# Given entries

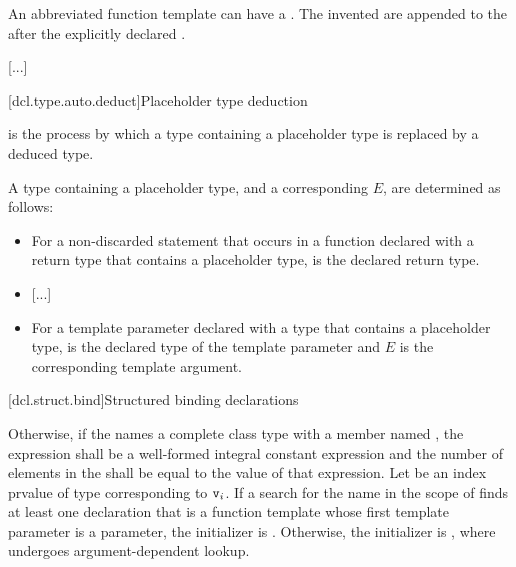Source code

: \documentclass{wg21}
\begin{document}
\pnum
An abbreviated function template can have a .
The invented  are
appended to the  after
the explicitly declared .
\begin{example}
    \textcolor{noteclr}{[...]}
\end{example}

[dcl.type.auto.deduct]{Placeholder type deduction}
%

\pnum
{}
is the process by which
a type containing a placeholder type
is replaced by a deduced type.

\pnum
A type  containing a placeholder type,
and a corresponding  $E$,
are determined as follows:
\begin{itemize}
\item
For a non-discarded  statement that occurs
in a function declared with a return type
that contains a placeholder type,
 is the declared return type.

\item \textcolor{noteclr}{[...]}

\item
For a  template parameter declared with a type
that contains a placeholder type,
 is the declared type of the  template parameter
and $E$ is the corresponding template argument.
\end{itemize}


[dcl.struct.bind]{Structured binding declarations}%

\pnum
Otherwise, if
the  
names a complete class type with a member named ,
the expression 
shall be a well-formed integral constant expression
and
the number of elements in
the  shall be equal to the value of that
expression.
Let  be an index prvalue of type 
corresponding to $\texttt{v}_i$.
If a search for the name 
in the scope of 
finds at least one declaration
that is a function template whose first template parameter
is a  parameter,
the initializer is
. Otherwise, the initializer is ,
where  undergoes argument-dependent lookup.
\end{document}

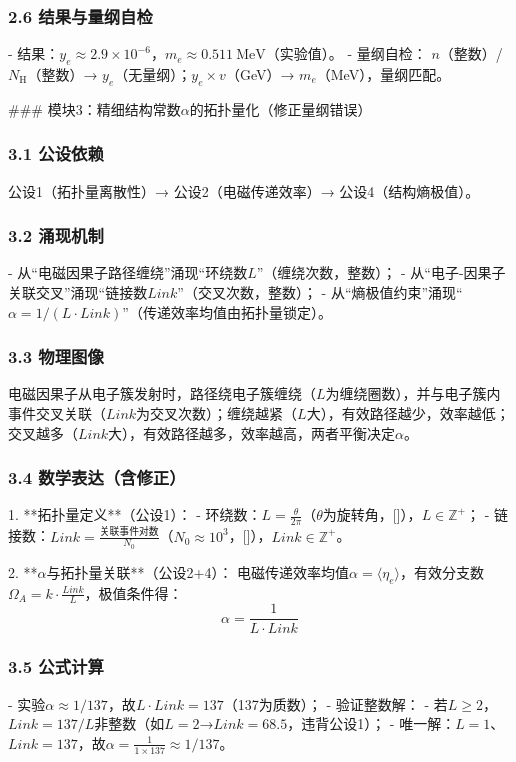 \documentclass{article}
\begin{document}
\subsubsection{2.6 结果与量纲自检}
- 结果：\(y_e≈2.9×10^{-6}\)，\(m_e≈0.511\ \text{MeV}\)（实验值）。  
- 量纲自检：  
  \(n\)（整数）/\(N_{\text{H}}\)（整数）→ \(y_e\)（无量纲）；\(y_e×v\)（GeV）→ \(m_e\)（MeV），量纲匹配。


### 模块3：精细结构常数\(\alpha\)的拓扑量化（修正量纲错误）
\subsubsection{3.1 公设依赖}
公设1（拓扑量离散性）→ 公设2（电磁传递效率）→ 公设4（结构熵极值）。

\subsubsection{3.2 涌现机制}
- 从“电磁因果子路径缠绕”涌现“环绕数\(L\)”（缠绕次数，整数）；  
- 从“电子-因果子关联交叉”涌现“链接数\(Link\)”（交叉次数，整数）；  
- 从“熵极值约束”涌现“\(\alpha=1/(L·Link)\)”（传递效率均值由拓扑量锁定）。

\subsubsection{3.3 物理图像}
电磁因果子从电子簇发射时，路径绕电子簇缠绕（\(L\)为缠绕圈数），并与电子簇内事件交叉关联（\(Link\)为交叉次数）；缠绕越紧（\(L\)大），有效路径越少，效率越低；交叉越多（\(Link\)大），有效路径越多，效率越高，两者平衡决定\(\alpha\)。

\subsubsection{3.4 数学表达（含修正）}
1. **拓扑量定义**（公设1）：  
   - 环绕数：\(L = \frac{\theta}{2\pi}\)（\(\theta\)为旋转角，[]），\(L \in \mathbb{Z}^+\)；  
   - 链接数：\(Link = \frac{\text{关联事件对数}}{N_0}\)（\(N_0≈10^3\)，[]），\(Link \in \mathbb{Z}^+\)。

2. **\(\alpha\)与拓扑量关联**（公设2+4）：  
   电磁传递效率均值\(\alpha = \langle \eta_e \rangle\)，有效分支数\(\Omega_A = k \cdot \frac{Link}{L}\)，极值条件得：  
   \[
   \alpha = \frac{1}{L \cdot Link}
   \]

\subsubsection{3.5 公式计算}
- 实验\(\alpha≈1/137\)，故\(L·Link=137\)（137为质数）；  
- 验证整数解：  
  - 若\(L≥2\)，\(Link=137/L\)非整数（如\(L=2\)→\(Link=68.5\)，违背公设1）；  
  - 唯一解：\(L=1\)、\(Link=137\)，故\(\alpha = \frac{1}{1×137} ≈ 1/137\)。
\end{document}
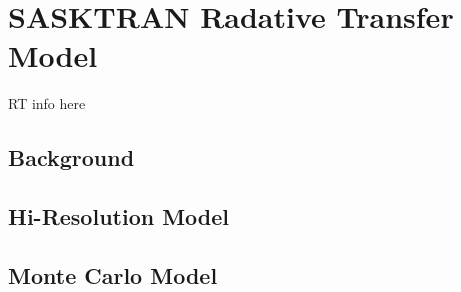 \section{SASKTRAN Radative Transfer Model}

RT info here

\subsection{Background}
\subsection{Hi-Resolution Model}
\subsection{Monte Carlo Model}
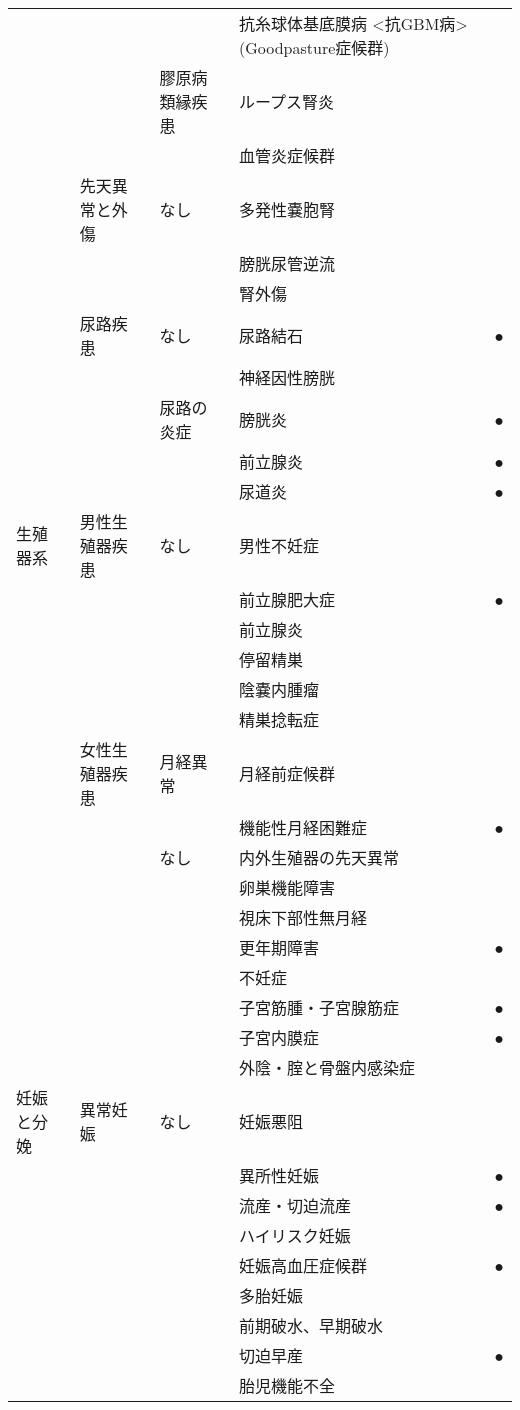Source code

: \begin{xltabular}{\linewidth}{XXXXX}
 &  &  & 抗糸球体基底膜病 <抗GBM病> (Goodpasture症候群) &  \\
 &  & 膠原病類縁疾患 & ループス腎炎 &  \\
 &  &  & 血管炎症候群 &  \\
 & 先天異常と外傷 & なし & 多発性嚢胞腎 &  \\
 &  &  & 膀胱尿管逆流 &  \\
 &  &  & 腎外傷 &  \\
 & 尿路疾患 & なし & 尿路結石 & ● \\
 &  &  & 神経因性膀胱 &  \\
 &  & 尿路の炎症 & 膀胱炎 & ● \\
 &  &  & 前立腺炎 & ● \\
 &  &  & 尿道炎 & ● \\
生殖器系 & 男性生殖器疾患 & なし & 男性不妊症 &  \\
 &  &  & 前立腺肥大症 & ● \\
 &  &  & 前立腺炎 &  \\
 &  &  & 停留精巣 &  \\
 &  &  & 陰嚢内腫瘤 &  \\
 &  &  & 精巣捻転症 &  \\
 & 女性生殖器疾患 & 月経異常 & 月経前症候群 &  \\
 &  &  & 機能性月経困難症 & ● \\
 &  & なし & 内外生殖器の先天異常 &  \\
 &  &  & 卵巣機能障害 &  \\
 &  &  & 視床下部性無月経 &  \\
 &  &  & 更年期障害 & ● \\
 &  &  & 不妊症 &  \\
 &  &  & 子宮筋腫・子宮腺筋症 & ● \\
 &  &  & 子宮内膜症 & ● \\
 &  &  & 外陰・腟と骨盤内感染症 &  \\
妊娠と分娩 & 異常妊娠 & なし & 妊娠悪阻 &  \\
 &  &  & 異所性妊娠 & ● \\
 &  &  & 流産・切迫流産 & ● \\
 &  &  & ハイリスク妊娠 &  \\
 &  &  & 妊娠高血圧症候群 & ● \\
 &  &  & 多胎妊娠 &  \\
 &  &  & 前期破水、早期破水 &  \\
 &  &  & 切迫早産 & ● \\
 &  &  & 胎児機能不全 &  \\

\end{xltabular}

# Action item
If pictures are present, they are dropped, and the entries above are written out word for word.

# Result for this exercise
Source code

: \documentclass{wg21}
\begin{document}
\pnum
An abbreviated function template can have a .
The invented  are
appended to the  after
the explicitly declared .
\begin{example}
    \textcolor{noteclr}{[...]}
\end{example}

[dcl.type.auto.deduct]{Placeholder type deduction}
%

\pnum
{}
is the process by which
a type containing a placeholder type
is replaced by a deduced type.

\pnum
A type  containing a placeholder type,
and a corresponding  $E$,
are determined as follows:
\begin{itemize}
\item
For a non-discarded  statement that occurs
in a function declared with a return type
that contains a placeholder type,
 is the declared return type.

\item \textcolor{noteclr}{[...]}

\item
For a  template parameter declared with a type
that contains a placeholder type,
 is the declared type of the  template parameter
and $E$ is the corresponding template argument.
\end{itemize}


[dcl.struct.bind]{Structured binding declarations}%

\pnum
Otherwise, if
the  
names a complete class type with a member named ,
the expression 
shall be a well-formed integral constant expression
and
the number of elements in
the  shall be equal to the value of that
expression.
Let  be an index prvalue of type 
corresponding to $\texttt{v}_i$.
If a search for the name 
in the scope of 
finds at least one declaration
that is a function template whose first template parameter
is a  parameter,
the initializer is
. Otherwise, the initializer is ,
where  undergoes argument-dependent lookup.
\end{document}

 \documentclass{article}
\begin{document}
\subsubsection{2.6 结果与量纲自检}
- 结果：\(y_e≈2.9×10^{-6}\)，\(m_e≈0.511\ \text{MeV}\)（实验值）。  
- 量纲自检：  
  \(n\)（整数）/\(N_{\text{H}}\)（整数）→ \(y_e\)（无量纲）；\(y_e×v\)（GeV）→ \(m_e\)（MeV），量纲匹配。


### 模块3：精细结构常数\(\alpha\)的拓扑量化（修正量纲错误）
\subsubsection{3.1 公设依赖}
公设1（拓扑量离散性）→ 公设2（电磁传递效率）→ 公设4（结构熵极值）。

\subsubsection{3.2 涌现机制}
- 从“电磁因果子路径缠绕”涌现“环绕数\(L\)”（缠绕次数，整数）；  
- 从“电子-因果子关联交叉”涌现“链接数\(Link\)”（交叉次数，整数）；  
- 从“熵极值约束”涌现“\(\alpha=1/(L·Link)\)”（传递效率均值由拓扑量锁定）。

\subsubsection{3.3 物理图像}
电磁因果子从电子簇发射时，路径绕电子簇缠绕（\(L\)为缠绕圈数），并与电子簇内事件交叉关联（\(Link\)为交叉次数）；缠绕越紧（\(L\)大），有效路径越少，效率越低；交叉越多（\(Link\)大），有效路径越多，效率越高，两者平衡决定\(\alpha\)。

\subsubsection{3.4 数学表达（含修正）}
1. **拓扑量定义**（公设1）：  
   - 环绕数：\(L = \frac{\theta}{2\pi}\)（\(\theta\)为旋转角，[]），\(L \in \mathbb{Z}^+\)；  
   - 链接数：\(Link = \frac{\text{关联事件对数}}{N_0}\)（\(N_0≈10^3\)，[]），\(Link \in \mathbb{Z}^+\)。

2. **\(\alpha\)与拓扑量关联**（公设2+4）：  
   电磁传递效率均值\(\alpha = \langle \eta_e \rangle\)，有效分支数\(\Omega_A = k \cdot \frac{Link}{L}\)，极值条件得：  
   \[
   \alpha = \frac{1}{L \cdot Link}
   \]

\subsubsection{3.5 公式计算}
- 实验\(\alpha≈1/137\)，故\(L·Link=137\)（137为质数）；  
- 验证整数解：  
  - 若\(L≥2\)，\(Link=137/L\)非整数（如\(L=2\)→\(Link=68.5\)，违背公设1）；  
  - 唯一解：\(L=1\)、\(Link=137\)，故\(\alpha = \frac{1}{1×137} ≈ 1/137\)。
\end{document}
 \section{SASKTRAN Radative Transfer Model}

RT info here

\subsection{Background}
\subsection{Hi-Resolution Model}
\subsection{Monte Carlo Model}
Source code

: \begin{xltabular}{\linewidth}{XXXXX}
 &  &  & 抗糸球体基底膜病 <抗GBM病> (Goodpasture症候群) &  \\
 &  & 膠原病類縁疾患 & ループス腎炎 &  \\
 &  &  & 血管炎症候群 &  \\
 & 先天異常と外傷 & なし & 多発性嚢胞腎 &  \\
 &  &  & 膀胱尿管逆流 &  \\
 &  &  & 腎外傷 &  \\
 & 尿路疾患 & なし & 尿路結石 & ● \\
 &  &  & 神経因性膀胱 &  \\
 &  & 尿路の炎症 & 膀胱炎 & ● \\
 &  &  & 前立腺炎 & ● \\
 &  &  & 尿道炎 & ● \\
生殖器系 & 男性生殖器疾患 & なし & 男性不妊症 &  \\
 &  &  & 前立腺肥大症 & ● \\
 &  &  & 前立腺炎 &  \\
 &  &  & 停留精巣 &  \\
 &  &  & 陰嚢内腫瘤 &  \\
 &  &  & 精巣捻転症 &  \\
 & 女性生殖器疾患 & 月経異常 & 月経前症候群 &  \\
 &  &  & 機能性月経困難症 & ● \\
 &  & なし & 内外生殖器の先天異常 &  \\
 &  &  & 卵巣機能障害 &  \\
 &  &  & 視床下部性無月経 &  \\
 &  &  & 更年期障害 & ● \\
 &  &  & 不妊症 &  \\
 &  &  & 子宮筋腫・子宮腺筋症 & ● \\
 &  &  & 子宮内膜症 & ● \\
 &  &  & 外陰・腟と骨盤内感染症 &  \\
妊娠と分娩 & 異常妊娠 & なし & 妊娠悪阻 &  \\
 &  &  & 異所性妊娠 & ● \\
 &  &  & 流産・切迫流産 & ● \\
 &  &  & ハイリスク妊娠 &  \\
 &  &  & 妊娠高血圧症候群 & ● \\
 &  &  & 多胎妊娠 &  \\
 &  &  & 前期破水、早期破水 &  \\
 &  &  & 切迫早産 & ● \\
 &  &  & 胎児機能不全 &  \\

\end{xltabular}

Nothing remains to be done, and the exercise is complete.